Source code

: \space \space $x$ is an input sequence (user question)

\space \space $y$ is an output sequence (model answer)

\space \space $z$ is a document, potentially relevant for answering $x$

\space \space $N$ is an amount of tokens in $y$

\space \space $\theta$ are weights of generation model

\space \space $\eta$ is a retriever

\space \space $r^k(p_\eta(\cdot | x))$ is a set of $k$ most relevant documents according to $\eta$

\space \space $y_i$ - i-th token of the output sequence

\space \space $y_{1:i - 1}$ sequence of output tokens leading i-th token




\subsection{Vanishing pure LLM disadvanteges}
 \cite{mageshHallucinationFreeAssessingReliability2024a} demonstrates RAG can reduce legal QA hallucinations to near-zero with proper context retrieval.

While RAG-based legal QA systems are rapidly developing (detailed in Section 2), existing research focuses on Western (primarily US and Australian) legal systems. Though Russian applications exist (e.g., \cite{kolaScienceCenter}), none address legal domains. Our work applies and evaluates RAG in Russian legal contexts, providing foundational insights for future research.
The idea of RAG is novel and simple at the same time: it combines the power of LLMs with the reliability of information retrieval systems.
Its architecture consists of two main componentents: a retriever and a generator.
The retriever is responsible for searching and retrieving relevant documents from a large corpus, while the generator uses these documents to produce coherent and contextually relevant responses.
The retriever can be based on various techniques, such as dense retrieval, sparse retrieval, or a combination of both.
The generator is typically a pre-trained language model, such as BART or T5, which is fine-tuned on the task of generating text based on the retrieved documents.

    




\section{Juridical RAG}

########################################

What is required =
Please state how many lines of the material contain the word "with", giving the number alone.

Response area =
2